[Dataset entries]

* * *

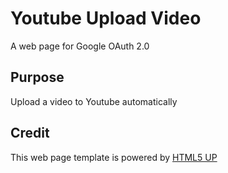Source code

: # Youtube Upload Video

A web page for Google OAuth 2.0

## Purpose

Upload a video to Youtube automatically

## Credit

This web page template is powered by [HTML5 UP](https://html5up.net/)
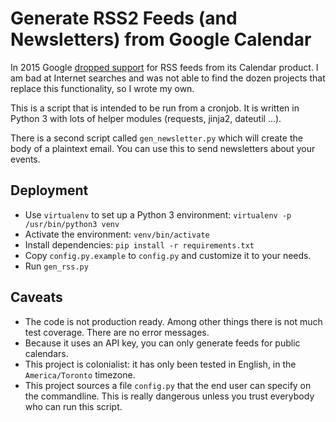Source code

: Generate RSS2 Feeds (and Newsletters) from Google Calendar
========================================

In 2015 Google [dropped
support](https://www.404techsupport.com/2015/10/google-discontinue-feed-google-calendars/)
for RSS feeds from its Calendar product. I am bad at Internet searches
and was not able to find the dozen projects that replace this
functionality, so I wrote my own. 

This is a script that is intended to be run from a cronjob. It is
written in Python 3 with lots of helper modules (requests, jinja2,
dateutil ...). 

There is a second script called `gen_newsletter.py` which will 
create the body of a plaintext email. You can use this to send
newsletters about your events.


Deployment
----------

- Use `virtualenv` to set up a Python 3 environment: `virtualenv -p
  /usr/bin/python3 venv`
- Activate the environment: `venv/bin/activate`
- Install dependencies: `pip install -r requirements.txt`
- Copy `config.py.example` to `config.py` and customize it to your
  needs.
- Run `gen_rss.py`


Caveats
-------

- The code is not production ready. Among other things there is not
  much test coverage. There are no error messages.  
- Because it uses an API key, you can only generate feeds for public
  calendars.
- This project is colonialist: it has only been tested in English, in
  the `America/Toronto` timezone.
- This project sources a file `config.py` that the end user can
  specify on the commandline. This is really dangerous unless you
  trust everybody who can run this script.

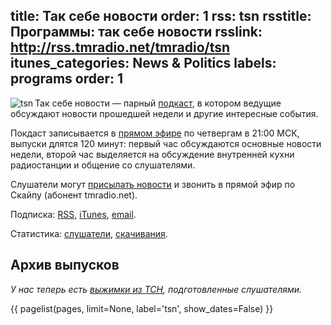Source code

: title: Так себе новости
order: 1
rss: tsn
rsstitle: Программы: так себе новости
rsslink: http://rss.tmradio.net/tmradio/tsn
itunes_categories: News & Politics
labels: programs
order: 1
---
<img src="http://files.tmradio.net/pictures/wiki_logo.jpg" alt="tsn" align="left" />

Так себе новости — парный [подкаст][podcast], в котором ведущие обсуждают
новости прошедшей недели и другие интересные события.

Покдаст записывается в [прямом эфире][live] по четвергам в 21:00 МСК, выпуски
длятся 120 минут: первый час обсуждаются основные новости недели, второй час
выделяется на обсуждение внутренней кухни радиостанции и общение со слушателями.

Слушатели могут [присылать новости][reddit] и звонить в прямой эфир по Скайпу
(абонент tmradio.net).

Подписка: [RSS][], [iTunes][], [email][].

Статистика: [слушатели][3], [скачивания][4].

[1]: /guests/dugwin/
[2]: /guests/umonkey/
[3]: /programs/tsn/listeners.txt
[4]: http://files.tmradio.net/audio/sosonews/stats.txt
[live]: /live/
[podcast]: /podcast/
[RSS]: http://rss.tmradio.net/tmradio/tsn
[iTunes]: itpc://rss.tmradio.net/tmradio/tsn
[email]: /rss/#mail
[tsn]: http://tsn.tmradio.net/
[reddit]: http://www.reddit.com/r/mirkforce/


## Архив выпусков

_У нас теперь есть [выжимки из ТСН](/programs/tsn-dry/), подготовленные
слушателями._

{{ pagelist(pages, limit=None, label='tsn', show_dates=False) }}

* * *

**DIRECTIONS FOR THIS TASK:**
Without the pictures, write out the lines from the beginning of the entries through the line with "- The code is".

**FINAL ANSWER:**
Source code

: # Youtube Upload Video

A web page for Google OAuth 2.0

## Purpose

Upload a video to Youtube automatically

## Credit

This web page template is powered by [HTML5 UP](https://html5up.net/)
Source code

: Generate RSS2 Feeds (and Newsletters) from Google Calendar
========================================

In 2015 Google [dropped
support](https://www.404techsupport.com/2015/10/google-discontinue-feed-google-calendars/)
for RSS feeds from its Calendar product. I am bad at Internet searches
and was not able to find the dozen projects that replace this
functionality, so I wrote my own. 

This is a script that is intended to be run from a cronjob. It is
written in Python 3 with lots of helper modules (requests, jinja2,
dateutil ...). 

There is a second script called `gen_newsletter.py` which will 
create the body of a plaintext email. You can use this to send
newsletters about your events.


Deployment
----------

- Use `virtualenv` to set up a Python 3 environment: `virtualenv -p
  /usr/bin/python3 venv`
- Activate the environment: `venv/bin/activate`
- Install dependencies: `pip install -r requirements.txt`
- Copy `config.py.example` to `config.py` and customize it to your
  needs.
- Run `gen_rss.py`


Caveats
-------

- The code is not production ready. Among other things there is not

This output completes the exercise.